Document images with source code:
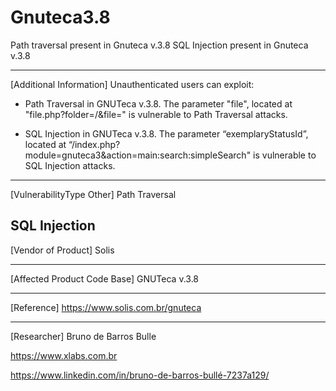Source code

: # Gnuteca3.8
Path traversal present in Gnuteca v.3.8
SQL Injection present in Gnuteca v.3.8

------------------------------------------

[Additional Information]
Unauthenticated users can exploit:
  - Path Traversal in GNUTeca v.3.8. The parameter "file", located at "file.php?folder=/&file=" is vulnerable to Path Traversal attacks.

  - SQL Injection in GNUTeca v.3.8. The parameter “exemplaryStatusId”, located at “/index.php?module=gnuteca3&action=main:search:simpleSearch" is vulnerable to SQL Injection attacks.

------------------------------------------

[VulnerabilityType Other]
Path Traversal

SQL Injection
------------------------------------------

[Vendor of Product]
Solis

------------------------------------------

[Affected Product Code Base]
GNUTeca v.3.8

------------------------------------------

[Reference]
https://www.solis.com.br/gnuteca

------------------------------------------
[Researcher]
Bruno de Barros Bulle

https://www.xlabs.com.br

https://www.linkedin.com/in/bruno-de-barros-bullé-7237a129/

What you have to do: Omit every picture, then write out the entries above exactly.

Written answer:
Source code

: # Gnuteca3.8
Path traversal present in Gnuteca v.3.8
SQL Injection present in Gnuteca v.3.8

------------------------------------------

[Additional Information]
Unauthenticated users can exploit:
  - Path Traversal in GNUTeca v.3.8. The parameter "file", located at "file.php?folder=/&file=" is vulnerable to Path Traversal attacks.

  - SQL Injection in GNUTeca v.3.8. The parameter “exemplaryStatusId”, located at “/index.php?module=gnuteca3&action=main:search:simpleSearch" is vulnerable to SQL Injection attacks.

------------------------------------------

[VulnerabilityType Other]
Path Traversal

SQL Injection
------------------------------------------

[Vendor of Product]
Solis

------------------------------------------

[Affected Product Code Base]
GNUTeca v.3.8

------------------------------------------

[Reference]
https://www.solis.com.br/gnuteca

------------------------------------------
[Researcher]
Bruno de Barros Bulle

https://www.xlabs.com.br

https://www.linkedin.com/in/bruno-de-barros-bullé-7237a129/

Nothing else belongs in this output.